Collected data
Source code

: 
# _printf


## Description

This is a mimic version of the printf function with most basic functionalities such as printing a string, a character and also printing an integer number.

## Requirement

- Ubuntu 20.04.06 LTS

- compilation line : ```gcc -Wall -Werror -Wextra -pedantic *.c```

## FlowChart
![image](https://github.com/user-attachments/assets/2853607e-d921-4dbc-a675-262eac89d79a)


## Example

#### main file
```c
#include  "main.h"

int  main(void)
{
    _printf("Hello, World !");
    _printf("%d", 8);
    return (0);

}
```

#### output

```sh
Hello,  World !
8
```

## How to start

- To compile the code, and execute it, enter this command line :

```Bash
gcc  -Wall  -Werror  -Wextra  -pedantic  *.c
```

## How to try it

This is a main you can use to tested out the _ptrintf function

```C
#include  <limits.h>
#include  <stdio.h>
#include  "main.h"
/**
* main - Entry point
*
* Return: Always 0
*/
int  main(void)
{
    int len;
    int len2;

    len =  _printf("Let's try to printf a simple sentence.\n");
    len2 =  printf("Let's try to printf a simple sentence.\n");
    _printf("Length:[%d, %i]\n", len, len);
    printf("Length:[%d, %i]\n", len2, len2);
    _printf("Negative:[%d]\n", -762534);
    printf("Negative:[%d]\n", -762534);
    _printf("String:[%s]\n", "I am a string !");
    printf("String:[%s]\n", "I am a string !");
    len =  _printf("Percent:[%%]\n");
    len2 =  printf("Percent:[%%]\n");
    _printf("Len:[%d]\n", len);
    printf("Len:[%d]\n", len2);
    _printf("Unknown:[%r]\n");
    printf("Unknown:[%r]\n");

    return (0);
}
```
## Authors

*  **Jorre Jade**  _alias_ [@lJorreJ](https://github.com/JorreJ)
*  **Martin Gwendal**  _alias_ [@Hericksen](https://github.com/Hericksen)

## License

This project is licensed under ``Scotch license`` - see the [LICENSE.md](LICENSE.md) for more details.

Exercise: After locating the line with "- Ubuntu 20.04.06 LTS" in the records above, please set down that line and all later ones exactly, and no other line.

Solved problem:
- Ubuntu 20.04.06 LTS

- compilation line : ```gcc -Wall -Werror -Wextra -pedantic *.c```

## FlowChart
![image](https://github.com/user-attachments/assets/2853607e-d921-4dbc-a675-262eac89d79a)


## Example

#### main file
```c
#include  "main.h"

int  main(void)
{
    _printf("Hello, World !");
    _printf("%d", 8);
    return (0);

}
```

#### output

```sh
Hello,  World !
8
```

## How to start

- To compile the code, and execute it, enter this command line :

```Bash
gcc  -Wall  -Werror  -Wextra  -pedantic  *.c
```

## How to try it

This is a main you can use to tested out the _ptrintf function

```C
#include  <limits.h>
#include  <stdio.h>
#include  "main.h"
/**
* main - Entry point
*
* Return: Always 0
*/
int  main(void)
{
    int len;
    int len2;

    len =  _printf("Let's try to printf a simple sentence.\n");
    len2 =  printf("Let's try to printf a simple sentence.\n");
    _printf("Length:[%d, %i]\n", len, len);
    printf("Length:[%d, %i]\n", len2, len2);
    _printf("Negative:[%d]\n", -762534);
    printf("Negative:[%d]\n", -762534);
    _printf("String:[%s]\n", "I am a string !");
    printf("String:[%s]\n", "I am a string !");
    len =  _printf("Percent:[%%]\n");
    len2 =  printf("Percent:[%%]\n");
    _printf("Len:[%d]\n", len);
    printf("Len:[%d]\n", len2);
    _printf("Unknown:[%r]\n");
    printf("Unknown:[%r]\n");

    return (0);
}
```
## Authors

*  **Jorre Jade**  _alias_ [@lJorreJ](https://github.com/JorreJ)
*  **Martin Gwendal**  _alias_ [@Hericksen](https://github.com/Hericksen)

## License

This project is licensed under ``Scotch license`` - see the [LICENSE.md](LICENSE.md) for more details.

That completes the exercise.